Yesterday, The Washington Post published information obtained from former contractor Edward Snowden and other sources with links to a National Security Agency project. The NSA now uses a system that is capable of processing any and all telephone calls made in any foreign country. A recorded conversation can be analyzed at any time during the one-month period following the date on which it was recorded.

The information was released a day after the chair of the Senate Intelligence Committee, Dianne Feinstein, indicated she has good reason to believe that the CIA had been spying on computers belonging to U.S. legislators who were involved in investigating the CIA’s overseas efforts to detain and interrogate terrorism suspects.

Some nine months after Edward Snowden first leaked information about the massive U.S. espionage program, documented evidence continues to flow, revealing the extent of the criminal practices, which have had an impact on governments, businesses and citizens from around the world — including the U.S. — and even members of the legislature in a neighboring country. The program clearly constitutes a threat to both the balance and the separation of powers.

By sanctioning a massive abuse of the right to privacy and security among national governments, individual organizations and private citizens, Washington has been able to illegally obtain information and thus gain a disproportionate concentration of power in the geopolitical, economic, commercial, technological and financial spheres.

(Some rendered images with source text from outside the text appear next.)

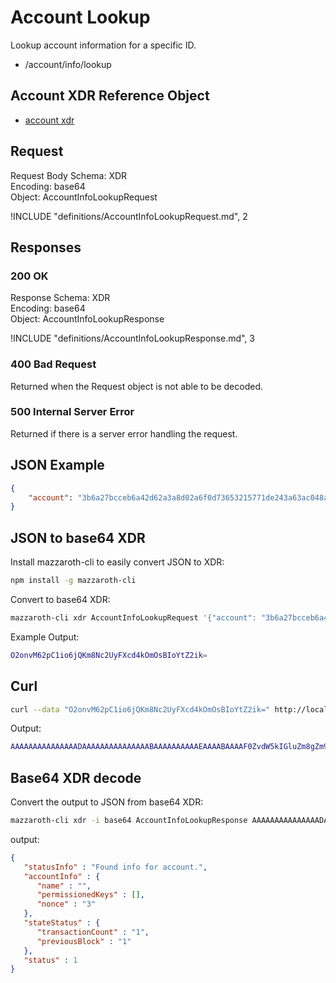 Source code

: # Account Lookup

Lookup account information for a specific ID.

- /account/info/lookup

## Account XDR Reference Object

- [account xdr](https://github.com/kochavalabs/mazzaroth-xdr/blob/master/idl/account.x)

## Request

Request Body Schema: XDR  
Encoding: base64  
Object: AccountInfoLookupRequest

!INCLUDE "definitions/AccountInfoLookupRequest.md", 2

## Responses

### 200 OK

Response Schema: XDR  
Encoding: base64  
Object: AccountInfoLookupResponse

!INCLUDE "definitions/AccountInfoLookupResponse.md", 3

### 400 Bad Request

Returned when the Request object is not able to be decoded.

### 500 Internal Server Error

Returned if there is a server error handling the request.

## JSON Example

```JSON
{
    "account": "3b6a27bcceb6a42d62a3a8d02a6f0d73653215771de243a63ac048a18b59da29"
}
```

## JSON to base64 XDR

Install mazzaroth-cli to easily convert JSON to XDR:

```Bash
npm install -g mazzaroth-cli
```

Convert to base64 XDR:

```Bash
mazzaroth-cli xdr AccountInfoLookupRequest '{"account": "3b6a27bcceb6a42d62a3a8d02a6f0d73653215771de243a63ac048a18b59da29"}'
```

Example Output:

```Bash
O2onvM62pC1io6jQKm8Nc2UyFXcd4kOmOsBIoYtZ2ik=
```

## Curl

```Bash
curl --data "O2onvM62pC1io6jQKm8Nc2UyFXcd4kOmOsBIoYtZ2ik=" http://localhost:8081/account/info/lookup
```

Output:

```Bash
AAAAAAAAAAAAAAADAAAAAAAAAAAAAAABAAAAAAAAAAEAAAABAAAAF0ZvdW5kIGluZm8gZm9yIGFjY291bnQuAA==
```

## Base64 XDR decode

Convert the output to JSON from base64 XDR:

```Bash
mazzaroth-cli xdr -i base64 AccountInfoLookupResponse AAAAAAAAAAAAAAADAAAAAAAAAAAAAAABAAAAAAAAAAEAAAABAAAAF0ZvdW5kIGluZm8gZm9yIGFjY291bnQuAA==
```

output:

```JSON
{
   "statusInfo" : "Found info for account.",
   "accountInfo" : {
      "name" : "",
      "permissionedKeys" : [],
      "nonce" : "3"
   },
   "stateStatus" : {
      "transactionCount" : "1",
      "previousBlock" : "1"
   },
   "status" : 1
}
```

Although the reach of U.S. power remains considerable, disclosures about leaks — such as The Washington Post article — have meant a loss of global influence, image and reach by Washington. Sooner rather than later, this shift could produce a global reconfiguration of information exchange, thus causing the erosion of one of the major pillars of U.S. hegemonic power.

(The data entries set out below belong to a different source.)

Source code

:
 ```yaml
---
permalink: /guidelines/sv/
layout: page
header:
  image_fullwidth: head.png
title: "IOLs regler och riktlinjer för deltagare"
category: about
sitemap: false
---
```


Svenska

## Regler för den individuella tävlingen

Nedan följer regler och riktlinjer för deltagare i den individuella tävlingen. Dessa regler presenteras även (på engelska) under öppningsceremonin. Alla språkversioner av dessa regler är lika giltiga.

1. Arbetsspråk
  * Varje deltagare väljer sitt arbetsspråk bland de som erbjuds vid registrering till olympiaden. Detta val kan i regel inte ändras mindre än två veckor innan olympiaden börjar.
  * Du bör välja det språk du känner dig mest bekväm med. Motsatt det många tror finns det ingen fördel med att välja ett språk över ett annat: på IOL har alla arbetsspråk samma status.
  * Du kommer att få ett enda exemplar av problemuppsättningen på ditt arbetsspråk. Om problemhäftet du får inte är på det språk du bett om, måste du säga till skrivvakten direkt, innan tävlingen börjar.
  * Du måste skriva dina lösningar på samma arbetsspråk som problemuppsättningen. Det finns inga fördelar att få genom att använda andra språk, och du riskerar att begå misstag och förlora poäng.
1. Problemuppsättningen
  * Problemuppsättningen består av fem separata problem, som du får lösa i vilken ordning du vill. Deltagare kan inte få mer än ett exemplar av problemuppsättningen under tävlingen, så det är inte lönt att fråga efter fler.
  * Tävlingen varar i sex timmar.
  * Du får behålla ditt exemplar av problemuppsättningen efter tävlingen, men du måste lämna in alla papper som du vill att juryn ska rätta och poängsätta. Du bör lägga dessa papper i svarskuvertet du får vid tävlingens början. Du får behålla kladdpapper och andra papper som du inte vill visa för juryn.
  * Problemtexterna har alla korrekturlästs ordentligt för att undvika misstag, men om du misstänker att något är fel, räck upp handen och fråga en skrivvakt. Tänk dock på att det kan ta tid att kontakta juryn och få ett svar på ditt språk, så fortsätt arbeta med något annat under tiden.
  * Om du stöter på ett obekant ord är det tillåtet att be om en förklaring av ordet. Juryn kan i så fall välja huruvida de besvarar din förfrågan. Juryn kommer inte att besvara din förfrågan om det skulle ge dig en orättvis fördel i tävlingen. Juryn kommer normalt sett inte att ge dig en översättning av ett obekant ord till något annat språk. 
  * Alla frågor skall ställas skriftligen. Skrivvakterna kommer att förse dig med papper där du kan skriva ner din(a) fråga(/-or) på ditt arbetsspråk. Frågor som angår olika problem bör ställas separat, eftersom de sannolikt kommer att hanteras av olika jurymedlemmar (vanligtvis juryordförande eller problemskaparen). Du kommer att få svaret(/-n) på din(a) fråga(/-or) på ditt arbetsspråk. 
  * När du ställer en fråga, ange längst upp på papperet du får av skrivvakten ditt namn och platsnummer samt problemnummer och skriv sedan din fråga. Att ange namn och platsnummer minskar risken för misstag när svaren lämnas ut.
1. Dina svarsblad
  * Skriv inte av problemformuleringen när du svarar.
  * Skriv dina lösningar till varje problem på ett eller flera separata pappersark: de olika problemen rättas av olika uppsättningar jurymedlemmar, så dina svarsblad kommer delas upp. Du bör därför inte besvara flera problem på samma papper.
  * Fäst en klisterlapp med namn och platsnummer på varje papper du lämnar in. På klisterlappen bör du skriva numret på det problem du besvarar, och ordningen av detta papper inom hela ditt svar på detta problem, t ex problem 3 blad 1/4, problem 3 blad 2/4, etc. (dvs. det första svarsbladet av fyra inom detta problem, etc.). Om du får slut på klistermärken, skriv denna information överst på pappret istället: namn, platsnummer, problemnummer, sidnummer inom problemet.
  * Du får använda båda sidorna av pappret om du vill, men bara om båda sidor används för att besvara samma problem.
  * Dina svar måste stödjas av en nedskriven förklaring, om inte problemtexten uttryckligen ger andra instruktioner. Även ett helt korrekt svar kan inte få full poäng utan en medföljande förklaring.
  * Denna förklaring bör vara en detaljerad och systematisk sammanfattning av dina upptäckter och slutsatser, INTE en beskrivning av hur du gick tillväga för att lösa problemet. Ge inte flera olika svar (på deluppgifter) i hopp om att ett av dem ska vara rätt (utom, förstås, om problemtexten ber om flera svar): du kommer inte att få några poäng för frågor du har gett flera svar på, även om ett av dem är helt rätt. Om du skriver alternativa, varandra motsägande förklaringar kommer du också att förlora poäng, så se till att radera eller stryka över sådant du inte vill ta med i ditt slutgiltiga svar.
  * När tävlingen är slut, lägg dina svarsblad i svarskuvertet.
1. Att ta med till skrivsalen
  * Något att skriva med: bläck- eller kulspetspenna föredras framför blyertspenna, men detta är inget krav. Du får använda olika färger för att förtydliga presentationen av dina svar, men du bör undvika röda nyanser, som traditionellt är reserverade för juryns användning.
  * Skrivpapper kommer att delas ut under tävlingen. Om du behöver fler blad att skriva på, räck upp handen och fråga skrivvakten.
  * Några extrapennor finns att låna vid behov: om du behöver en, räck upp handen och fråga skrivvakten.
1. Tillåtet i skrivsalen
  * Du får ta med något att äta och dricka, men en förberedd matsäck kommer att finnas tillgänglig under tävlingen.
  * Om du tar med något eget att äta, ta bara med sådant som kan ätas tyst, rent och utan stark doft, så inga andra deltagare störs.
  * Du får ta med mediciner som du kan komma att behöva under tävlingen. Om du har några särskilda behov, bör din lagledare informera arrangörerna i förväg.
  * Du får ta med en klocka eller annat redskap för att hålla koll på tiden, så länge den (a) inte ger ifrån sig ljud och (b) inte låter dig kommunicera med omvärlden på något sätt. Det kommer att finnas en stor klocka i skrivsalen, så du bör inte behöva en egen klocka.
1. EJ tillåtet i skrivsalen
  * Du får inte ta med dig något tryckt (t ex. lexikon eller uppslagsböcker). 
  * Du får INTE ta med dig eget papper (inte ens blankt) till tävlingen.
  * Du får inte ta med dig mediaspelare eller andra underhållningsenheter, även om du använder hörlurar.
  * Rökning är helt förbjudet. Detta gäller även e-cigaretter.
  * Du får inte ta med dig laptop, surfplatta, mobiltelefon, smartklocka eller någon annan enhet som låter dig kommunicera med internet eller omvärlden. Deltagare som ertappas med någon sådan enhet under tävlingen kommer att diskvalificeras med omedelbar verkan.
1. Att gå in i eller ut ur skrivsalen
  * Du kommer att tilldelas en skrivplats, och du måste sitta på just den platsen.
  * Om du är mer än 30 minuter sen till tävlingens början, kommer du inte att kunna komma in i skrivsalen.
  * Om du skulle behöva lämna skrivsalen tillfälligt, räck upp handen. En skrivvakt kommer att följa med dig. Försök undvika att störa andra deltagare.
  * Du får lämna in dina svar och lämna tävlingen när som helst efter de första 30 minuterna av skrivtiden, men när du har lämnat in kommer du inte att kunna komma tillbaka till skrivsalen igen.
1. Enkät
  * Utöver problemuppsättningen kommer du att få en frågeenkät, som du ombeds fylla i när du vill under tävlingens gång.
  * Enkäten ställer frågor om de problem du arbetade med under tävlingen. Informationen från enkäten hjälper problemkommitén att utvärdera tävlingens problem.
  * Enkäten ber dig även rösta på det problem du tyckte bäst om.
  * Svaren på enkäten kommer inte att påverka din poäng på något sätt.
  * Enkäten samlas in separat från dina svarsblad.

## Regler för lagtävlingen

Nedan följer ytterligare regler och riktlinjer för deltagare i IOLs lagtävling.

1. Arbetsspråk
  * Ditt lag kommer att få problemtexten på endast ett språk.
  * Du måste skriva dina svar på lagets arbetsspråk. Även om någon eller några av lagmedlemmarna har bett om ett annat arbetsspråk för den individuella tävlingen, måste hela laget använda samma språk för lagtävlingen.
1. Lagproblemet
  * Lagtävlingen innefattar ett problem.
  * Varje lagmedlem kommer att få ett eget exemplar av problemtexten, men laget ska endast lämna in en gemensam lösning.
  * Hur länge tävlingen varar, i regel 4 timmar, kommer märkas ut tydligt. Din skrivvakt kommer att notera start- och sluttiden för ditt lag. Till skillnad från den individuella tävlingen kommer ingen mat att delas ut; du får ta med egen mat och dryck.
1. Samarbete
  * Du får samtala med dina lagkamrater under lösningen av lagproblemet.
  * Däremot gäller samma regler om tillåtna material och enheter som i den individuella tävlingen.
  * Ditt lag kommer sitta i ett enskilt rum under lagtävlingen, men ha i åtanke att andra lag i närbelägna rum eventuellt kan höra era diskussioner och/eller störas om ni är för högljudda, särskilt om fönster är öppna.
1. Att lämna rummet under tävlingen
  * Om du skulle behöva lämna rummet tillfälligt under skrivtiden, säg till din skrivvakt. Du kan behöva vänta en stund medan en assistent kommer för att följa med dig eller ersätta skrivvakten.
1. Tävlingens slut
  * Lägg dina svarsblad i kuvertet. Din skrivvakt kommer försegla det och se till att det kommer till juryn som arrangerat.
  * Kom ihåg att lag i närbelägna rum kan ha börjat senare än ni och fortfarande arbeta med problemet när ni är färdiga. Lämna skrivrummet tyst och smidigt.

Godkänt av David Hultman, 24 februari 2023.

It is only fair that the German government — whose members have been victims of Washington’s espionage — has called for the creation of a European data network that cannot be accessed by U.S. telecommunications servers, and that some months ago the group of emerging economies known as BRICS — Brazil, Russia, India, China and South Africa — began pushing for the creation of an alternative internet platform known as “cable BRICS” that would sidestep the large telecommunications hubs in the U.S. and Europe.

It is in this context that the Mexican government’s obsequiousness — despite proof that the NSA engaged in illegal and intrusive surveillance of the highest levels of government, including the president of the republic — is inexplicable. The government’s position is not sustainable. On the one hand, espionage is a crime according to Mexican law; as such, violators should be pursued and sanctioned. On the other hand, its espionage practices have conferred on Washington any number of illegitimate advantages within the parameters of a bilateral relationship, which is already marked by asymmetry and interference in internal affairs that are solely in the purview of the Mexicans.